Houve todo um preparativo e municiamento de provisões e víveres para a arriscada e incerta travessia do Liso, como se todos já soubessem os tormentos que iriam passar:
Os bogós de couro foram enchidos nas nascentes da lagoa, e enqueridos nas costas dos burrinhos. Também tínhamos trazido jumentos, só modo para carregar. (...). Cada um pegava também sua cabaça d'água, e na capanga o diário de se valer com o que comer – paçoca. (...). Seis novilhos gordos a gente repontava, serviam para se carnear na rota (GSV, 63).

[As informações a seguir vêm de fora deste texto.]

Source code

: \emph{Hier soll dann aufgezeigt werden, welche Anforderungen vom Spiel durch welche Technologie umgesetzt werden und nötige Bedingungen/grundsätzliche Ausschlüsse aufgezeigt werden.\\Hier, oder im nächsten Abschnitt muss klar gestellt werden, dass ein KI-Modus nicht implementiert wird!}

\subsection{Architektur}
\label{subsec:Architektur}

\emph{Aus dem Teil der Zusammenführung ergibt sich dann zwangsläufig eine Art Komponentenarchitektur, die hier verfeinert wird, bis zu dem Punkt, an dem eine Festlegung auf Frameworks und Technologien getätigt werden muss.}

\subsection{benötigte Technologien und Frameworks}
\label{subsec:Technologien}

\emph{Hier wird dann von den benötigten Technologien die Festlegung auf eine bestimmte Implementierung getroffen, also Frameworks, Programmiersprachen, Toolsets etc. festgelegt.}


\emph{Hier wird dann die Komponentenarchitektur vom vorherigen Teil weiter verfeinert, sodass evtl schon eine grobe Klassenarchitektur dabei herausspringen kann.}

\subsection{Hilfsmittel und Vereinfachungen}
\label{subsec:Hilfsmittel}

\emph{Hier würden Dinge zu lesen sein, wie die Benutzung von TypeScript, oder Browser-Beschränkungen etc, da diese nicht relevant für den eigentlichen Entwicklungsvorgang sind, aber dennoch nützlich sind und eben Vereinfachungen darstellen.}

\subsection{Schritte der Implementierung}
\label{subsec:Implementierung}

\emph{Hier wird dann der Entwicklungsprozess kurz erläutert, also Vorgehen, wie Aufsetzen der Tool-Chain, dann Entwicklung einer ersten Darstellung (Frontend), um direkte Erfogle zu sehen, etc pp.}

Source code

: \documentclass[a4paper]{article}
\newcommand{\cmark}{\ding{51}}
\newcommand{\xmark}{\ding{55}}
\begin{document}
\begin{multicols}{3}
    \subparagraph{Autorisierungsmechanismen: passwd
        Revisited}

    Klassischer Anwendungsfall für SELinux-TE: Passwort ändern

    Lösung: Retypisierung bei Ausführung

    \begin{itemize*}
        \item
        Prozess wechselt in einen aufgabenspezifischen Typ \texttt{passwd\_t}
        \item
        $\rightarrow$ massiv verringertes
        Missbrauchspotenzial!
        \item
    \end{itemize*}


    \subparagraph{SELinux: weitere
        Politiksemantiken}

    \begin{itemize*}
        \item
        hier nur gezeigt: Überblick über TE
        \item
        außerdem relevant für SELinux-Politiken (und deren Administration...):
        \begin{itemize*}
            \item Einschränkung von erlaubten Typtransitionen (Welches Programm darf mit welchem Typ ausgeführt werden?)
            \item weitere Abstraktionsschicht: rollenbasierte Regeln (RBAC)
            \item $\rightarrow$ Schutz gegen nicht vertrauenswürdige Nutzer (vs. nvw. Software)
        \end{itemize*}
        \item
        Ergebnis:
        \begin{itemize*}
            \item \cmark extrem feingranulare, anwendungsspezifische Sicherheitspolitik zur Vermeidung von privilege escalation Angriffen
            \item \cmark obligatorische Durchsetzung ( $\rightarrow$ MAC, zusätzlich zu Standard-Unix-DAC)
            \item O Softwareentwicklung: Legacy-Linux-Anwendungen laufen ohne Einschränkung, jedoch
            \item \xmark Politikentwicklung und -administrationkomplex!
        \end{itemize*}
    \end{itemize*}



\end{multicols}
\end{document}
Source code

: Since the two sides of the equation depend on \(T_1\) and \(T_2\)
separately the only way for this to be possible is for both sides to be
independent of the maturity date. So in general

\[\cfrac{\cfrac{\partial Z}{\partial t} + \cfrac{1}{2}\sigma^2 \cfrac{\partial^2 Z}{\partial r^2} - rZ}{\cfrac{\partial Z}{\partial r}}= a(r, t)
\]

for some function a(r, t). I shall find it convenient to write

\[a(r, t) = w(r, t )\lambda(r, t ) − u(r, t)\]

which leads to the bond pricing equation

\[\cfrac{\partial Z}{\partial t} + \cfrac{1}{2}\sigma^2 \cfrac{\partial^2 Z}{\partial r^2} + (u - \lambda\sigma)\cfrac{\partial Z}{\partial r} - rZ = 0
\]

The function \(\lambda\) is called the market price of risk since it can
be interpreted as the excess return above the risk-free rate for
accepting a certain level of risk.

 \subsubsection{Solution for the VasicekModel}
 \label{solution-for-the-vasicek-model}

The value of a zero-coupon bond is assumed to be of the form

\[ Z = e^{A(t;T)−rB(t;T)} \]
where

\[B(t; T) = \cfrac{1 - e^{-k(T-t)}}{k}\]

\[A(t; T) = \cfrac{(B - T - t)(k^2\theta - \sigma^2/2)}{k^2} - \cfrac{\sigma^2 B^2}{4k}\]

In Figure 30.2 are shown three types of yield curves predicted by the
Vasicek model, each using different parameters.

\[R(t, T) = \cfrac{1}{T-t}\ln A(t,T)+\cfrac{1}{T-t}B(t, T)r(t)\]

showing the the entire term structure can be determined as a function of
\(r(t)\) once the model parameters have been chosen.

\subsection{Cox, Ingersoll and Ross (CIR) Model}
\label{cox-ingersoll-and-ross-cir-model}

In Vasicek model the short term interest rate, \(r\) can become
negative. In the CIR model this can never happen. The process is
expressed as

A presença do elemento heróico e diurno aqui é relevante. O herói, antes de partir para o campo de batalha, blinda-se em sua indumentária e em suas armas para enfrentar os inimigos e os perigos que estes impõem, ainda que o valente guerreiro não saiba qual o tamanho e a intensidade dos mesmos. Tais informações acerca do Liso, os jagunços de Medeiro Vaz só podiam intuir.

Conforme a região do Liso era acercada, a fauna e a flora, gradativamente, iam empobrecendo em quantidade e em qualidade:
Mas o terreno aumentava de soltado. E as árvores iam se abaixando menorzinhas, arregaçavam saia no chão. De vir lá, só algum tatú, por mel e mangaba. Depois, se acabavam as mangabaranas e mangabeirinhas. Ali onde o campo largueia. Os urubus em vasto espaceavam. Se acabou o capinzal de capim-redondo e paspalho, e paus espinhosos, que mesmo as moitas daquele de prateados feixes, capins assins. Acabava o grameal, naquelas paragens pardas. Aquilo, vindo aos poucos, dava um peso extrato, o mundo se envelhecendo, no descampante. Acabou o sapé brabo do chapadão (GSV, 63)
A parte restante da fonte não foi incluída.